A sermon given after the gospel reading from Matthew 22: The Parable of the Wedding Feast.

We often speak of Knighthood in the time of Michaelmas, as in the song: “Let me of God a fighter be, in the knighthood of the Grail!” And in a festival for children, we may bring to the children the ideal of the knight: to ever serve the Good;  and test them with challenges of aim, balance and courage which can help them serve and develop knighthood in themselves.

The highest ideal of the knight however is something called Minne, what often is simply translated as LOVE. But this love is something different than the often sentimentalized “chivalric love” of the age of knights—it is far more than anything personal. This love that the knight aims to develop is not merely a protective love for the “damsel in distress”, but rather, a far-reaching love of humanity which longs to serve the divine in each human being. It is a love seeking the essential being of the other, that which is most important and true. The knight seeks and serves that which is becoming in the other as a highest ideal and a life task.

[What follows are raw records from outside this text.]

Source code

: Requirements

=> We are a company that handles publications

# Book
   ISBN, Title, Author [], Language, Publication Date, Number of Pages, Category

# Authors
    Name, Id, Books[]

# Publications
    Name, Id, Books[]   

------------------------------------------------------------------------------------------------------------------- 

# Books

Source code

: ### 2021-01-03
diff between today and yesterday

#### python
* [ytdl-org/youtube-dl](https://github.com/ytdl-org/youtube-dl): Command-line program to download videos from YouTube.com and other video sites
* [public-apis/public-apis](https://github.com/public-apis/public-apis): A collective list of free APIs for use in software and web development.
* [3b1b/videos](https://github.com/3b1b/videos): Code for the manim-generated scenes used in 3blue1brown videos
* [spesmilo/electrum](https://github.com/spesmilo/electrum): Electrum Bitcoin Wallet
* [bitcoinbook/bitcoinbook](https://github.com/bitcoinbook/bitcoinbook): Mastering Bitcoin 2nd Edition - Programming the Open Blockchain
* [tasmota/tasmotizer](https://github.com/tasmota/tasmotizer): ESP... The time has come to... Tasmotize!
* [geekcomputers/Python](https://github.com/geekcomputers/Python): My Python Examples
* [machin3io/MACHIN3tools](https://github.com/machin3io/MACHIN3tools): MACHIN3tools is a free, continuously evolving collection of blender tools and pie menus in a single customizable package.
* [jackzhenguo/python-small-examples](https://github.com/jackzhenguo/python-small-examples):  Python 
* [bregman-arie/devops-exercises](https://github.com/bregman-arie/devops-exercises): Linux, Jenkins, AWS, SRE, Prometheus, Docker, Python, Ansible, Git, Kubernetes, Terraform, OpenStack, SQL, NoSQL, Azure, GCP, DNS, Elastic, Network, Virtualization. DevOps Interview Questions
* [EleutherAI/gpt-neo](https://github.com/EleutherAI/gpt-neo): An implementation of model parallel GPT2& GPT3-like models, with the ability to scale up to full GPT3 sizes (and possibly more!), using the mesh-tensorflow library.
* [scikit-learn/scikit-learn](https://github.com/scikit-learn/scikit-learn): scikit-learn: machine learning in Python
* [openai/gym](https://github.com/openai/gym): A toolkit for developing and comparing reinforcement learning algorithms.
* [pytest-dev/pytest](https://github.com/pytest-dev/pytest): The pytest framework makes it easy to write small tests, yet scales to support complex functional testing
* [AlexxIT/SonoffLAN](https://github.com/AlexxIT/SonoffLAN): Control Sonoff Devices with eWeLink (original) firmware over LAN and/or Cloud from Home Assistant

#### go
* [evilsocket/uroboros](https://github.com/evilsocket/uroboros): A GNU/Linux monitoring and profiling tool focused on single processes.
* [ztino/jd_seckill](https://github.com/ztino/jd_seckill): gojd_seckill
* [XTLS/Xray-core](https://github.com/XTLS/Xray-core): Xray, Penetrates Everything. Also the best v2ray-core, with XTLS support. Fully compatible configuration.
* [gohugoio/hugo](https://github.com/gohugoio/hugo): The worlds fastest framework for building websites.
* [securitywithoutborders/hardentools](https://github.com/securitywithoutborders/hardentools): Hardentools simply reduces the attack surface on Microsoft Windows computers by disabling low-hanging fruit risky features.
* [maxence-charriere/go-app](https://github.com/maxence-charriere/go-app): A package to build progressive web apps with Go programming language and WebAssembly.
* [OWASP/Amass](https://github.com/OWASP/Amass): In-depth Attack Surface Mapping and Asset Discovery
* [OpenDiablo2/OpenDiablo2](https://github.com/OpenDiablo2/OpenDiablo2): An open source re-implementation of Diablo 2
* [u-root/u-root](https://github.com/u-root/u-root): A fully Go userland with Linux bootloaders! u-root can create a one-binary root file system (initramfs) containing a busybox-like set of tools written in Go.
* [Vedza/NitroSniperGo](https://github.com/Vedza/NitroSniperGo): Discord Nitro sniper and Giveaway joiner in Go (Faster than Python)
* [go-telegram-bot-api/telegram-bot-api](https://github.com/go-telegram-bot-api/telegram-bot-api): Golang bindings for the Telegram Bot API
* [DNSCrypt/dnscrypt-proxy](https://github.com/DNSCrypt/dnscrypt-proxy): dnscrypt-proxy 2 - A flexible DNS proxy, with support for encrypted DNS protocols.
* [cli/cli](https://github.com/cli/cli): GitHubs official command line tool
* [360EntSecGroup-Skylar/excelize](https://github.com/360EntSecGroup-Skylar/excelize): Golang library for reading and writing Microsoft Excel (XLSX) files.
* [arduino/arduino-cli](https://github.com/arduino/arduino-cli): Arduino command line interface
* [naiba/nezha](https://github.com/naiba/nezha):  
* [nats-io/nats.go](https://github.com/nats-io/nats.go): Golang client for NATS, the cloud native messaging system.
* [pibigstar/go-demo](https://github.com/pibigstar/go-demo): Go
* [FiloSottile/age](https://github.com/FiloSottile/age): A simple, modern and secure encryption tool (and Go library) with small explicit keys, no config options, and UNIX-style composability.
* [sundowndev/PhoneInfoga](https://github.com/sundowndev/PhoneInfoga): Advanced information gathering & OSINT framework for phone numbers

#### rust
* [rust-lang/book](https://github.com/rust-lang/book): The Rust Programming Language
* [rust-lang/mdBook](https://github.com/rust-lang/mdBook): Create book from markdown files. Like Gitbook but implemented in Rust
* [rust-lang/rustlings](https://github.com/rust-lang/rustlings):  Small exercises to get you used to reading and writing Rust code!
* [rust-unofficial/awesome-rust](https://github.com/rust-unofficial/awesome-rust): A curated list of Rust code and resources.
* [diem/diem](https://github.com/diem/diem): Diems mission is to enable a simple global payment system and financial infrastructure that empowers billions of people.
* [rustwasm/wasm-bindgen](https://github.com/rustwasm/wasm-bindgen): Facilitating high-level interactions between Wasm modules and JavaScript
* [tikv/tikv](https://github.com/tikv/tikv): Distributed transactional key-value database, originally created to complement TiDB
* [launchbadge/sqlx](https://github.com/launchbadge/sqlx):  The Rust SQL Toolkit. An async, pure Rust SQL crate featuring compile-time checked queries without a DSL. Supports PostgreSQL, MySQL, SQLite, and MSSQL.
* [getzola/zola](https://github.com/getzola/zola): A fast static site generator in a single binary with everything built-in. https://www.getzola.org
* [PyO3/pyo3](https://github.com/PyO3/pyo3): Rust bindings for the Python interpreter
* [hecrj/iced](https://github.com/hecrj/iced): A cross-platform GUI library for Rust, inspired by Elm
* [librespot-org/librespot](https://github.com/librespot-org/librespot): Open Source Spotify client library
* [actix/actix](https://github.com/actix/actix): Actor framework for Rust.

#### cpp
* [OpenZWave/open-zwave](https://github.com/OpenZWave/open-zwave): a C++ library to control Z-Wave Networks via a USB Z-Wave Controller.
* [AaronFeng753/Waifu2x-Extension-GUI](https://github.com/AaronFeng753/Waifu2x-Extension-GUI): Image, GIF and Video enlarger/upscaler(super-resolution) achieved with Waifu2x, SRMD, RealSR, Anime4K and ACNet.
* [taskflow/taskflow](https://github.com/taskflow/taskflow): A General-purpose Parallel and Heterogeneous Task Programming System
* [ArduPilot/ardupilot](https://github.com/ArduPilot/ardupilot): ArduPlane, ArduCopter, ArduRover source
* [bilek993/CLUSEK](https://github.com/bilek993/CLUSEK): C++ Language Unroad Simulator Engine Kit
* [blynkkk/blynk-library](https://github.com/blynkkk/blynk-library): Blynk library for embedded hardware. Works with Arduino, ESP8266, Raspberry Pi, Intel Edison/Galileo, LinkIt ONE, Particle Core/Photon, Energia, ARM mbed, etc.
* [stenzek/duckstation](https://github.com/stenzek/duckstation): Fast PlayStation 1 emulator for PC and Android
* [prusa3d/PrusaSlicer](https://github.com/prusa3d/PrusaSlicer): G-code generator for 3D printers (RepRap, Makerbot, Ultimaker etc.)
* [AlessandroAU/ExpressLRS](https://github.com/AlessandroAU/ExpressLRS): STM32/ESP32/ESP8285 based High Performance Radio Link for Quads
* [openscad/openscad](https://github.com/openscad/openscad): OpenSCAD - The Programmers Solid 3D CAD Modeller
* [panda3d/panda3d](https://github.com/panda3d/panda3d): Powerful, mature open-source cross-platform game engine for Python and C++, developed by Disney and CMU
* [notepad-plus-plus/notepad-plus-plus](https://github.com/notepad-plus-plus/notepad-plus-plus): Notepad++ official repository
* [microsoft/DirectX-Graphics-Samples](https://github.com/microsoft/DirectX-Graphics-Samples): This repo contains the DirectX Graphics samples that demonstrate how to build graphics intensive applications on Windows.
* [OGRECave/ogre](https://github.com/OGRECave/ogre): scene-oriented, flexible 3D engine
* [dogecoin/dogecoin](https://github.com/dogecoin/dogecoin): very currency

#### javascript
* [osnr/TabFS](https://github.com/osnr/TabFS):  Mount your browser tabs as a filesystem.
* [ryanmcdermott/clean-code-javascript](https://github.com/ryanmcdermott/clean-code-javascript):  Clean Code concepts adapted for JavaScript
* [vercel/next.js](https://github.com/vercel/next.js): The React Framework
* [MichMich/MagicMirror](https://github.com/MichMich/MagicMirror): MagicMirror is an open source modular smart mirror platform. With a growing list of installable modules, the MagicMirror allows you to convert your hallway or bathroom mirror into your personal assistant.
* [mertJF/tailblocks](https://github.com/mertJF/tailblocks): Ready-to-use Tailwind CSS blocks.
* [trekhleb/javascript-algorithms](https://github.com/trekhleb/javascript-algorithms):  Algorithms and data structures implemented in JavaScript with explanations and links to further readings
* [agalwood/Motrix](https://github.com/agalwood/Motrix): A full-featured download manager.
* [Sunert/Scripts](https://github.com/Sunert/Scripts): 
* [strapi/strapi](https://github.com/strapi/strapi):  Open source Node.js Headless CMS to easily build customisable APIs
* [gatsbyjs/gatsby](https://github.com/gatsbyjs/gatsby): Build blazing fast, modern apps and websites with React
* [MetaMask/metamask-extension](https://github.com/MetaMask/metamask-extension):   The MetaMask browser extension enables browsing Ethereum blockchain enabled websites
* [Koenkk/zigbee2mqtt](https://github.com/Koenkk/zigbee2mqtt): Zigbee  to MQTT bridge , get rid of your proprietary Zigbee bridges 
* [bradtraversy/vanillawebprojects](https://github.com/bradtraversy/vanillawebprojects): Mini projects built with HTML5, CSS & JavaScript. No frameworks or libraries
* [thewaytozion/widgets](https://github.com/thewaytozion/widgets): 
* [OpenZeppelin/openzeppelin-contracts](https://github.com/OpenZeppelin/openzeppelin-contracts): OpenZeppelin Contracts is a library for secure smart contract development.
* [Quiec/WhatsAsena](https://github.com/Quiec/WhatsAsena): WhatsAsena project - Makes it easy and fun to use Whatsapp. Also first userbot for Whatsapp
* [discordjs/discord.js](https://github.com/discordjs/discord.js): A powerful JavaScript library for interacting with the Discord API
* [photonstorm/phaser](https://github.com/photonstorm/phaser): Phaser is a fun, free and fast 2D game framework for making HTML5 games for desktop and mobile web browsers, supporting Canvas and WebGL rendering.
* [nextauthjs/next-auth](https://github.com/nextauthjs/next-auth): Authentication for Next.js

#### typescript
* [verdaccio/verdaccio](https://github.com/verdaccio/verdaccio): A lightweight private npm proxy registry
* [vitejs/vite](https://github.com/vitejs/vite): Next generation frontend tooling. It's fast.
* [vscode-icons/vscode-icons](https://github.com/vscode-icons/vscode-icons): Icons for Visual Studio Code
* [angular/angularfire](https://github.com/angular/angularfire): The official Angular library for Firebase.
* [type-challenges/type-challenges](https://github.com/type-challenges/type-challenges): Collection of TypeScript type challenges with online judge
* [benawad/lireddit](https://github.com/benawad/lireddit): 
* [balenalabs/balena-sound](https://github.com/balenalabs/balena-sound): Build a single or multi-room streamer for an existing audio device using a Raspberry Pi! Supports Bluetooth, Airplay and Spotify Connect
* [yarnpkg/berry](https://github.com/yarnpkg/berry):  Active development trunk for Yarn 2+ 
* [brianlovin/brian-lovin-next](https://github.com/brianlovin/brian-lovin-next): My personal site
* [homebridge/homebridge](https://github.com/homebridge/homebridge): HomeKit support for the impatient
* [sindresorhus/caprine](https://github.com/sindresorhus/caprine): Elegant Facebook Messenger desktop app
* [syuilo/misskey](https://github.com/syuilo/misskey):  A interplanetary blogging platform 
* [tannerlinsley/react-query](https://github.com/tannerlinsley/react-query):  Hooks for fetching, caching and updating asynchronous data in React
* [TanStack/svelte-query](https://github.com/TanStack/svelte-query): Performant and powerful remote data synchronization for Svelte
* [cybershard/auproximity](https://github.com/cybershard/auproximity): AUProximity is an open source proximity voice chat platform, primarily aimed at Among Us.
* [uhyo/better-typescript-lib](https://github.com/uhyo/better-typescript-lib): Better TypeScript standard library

So when we call to mind the picture of knighthood, we are not simply regressing to childhood stories or romantic images of a long-distant past. Rather, we are engaging ourselves for a new task of the Michaelic Age, set before the seeker of today, to take up a life of service to our own highest ideals. The world today would have us turn from the light of these ideals, to lose ourselves in the nonessential aspects of our busy, technological and complicated lives and to arrive at the wedding feast mentioned in the gospel reading by some other, back way which has led us to enter unprepared in our hearts, with unripe “soul garments”. But, a way is open to us today to learn to long for and strive for wholeness and connection. Our striving as knights of the modern age can prepare us to enter into a new relationship to the world and to the Spirit.

The quest, after all, is not for some great technological development that can save us all, nor for a weapon which will overpower and subdue all the enemies which challenge us. Rather, the quest is for the Holy Grail—that chalice of the heart, which is open so wide that the whole world is again made whole within its golden heart.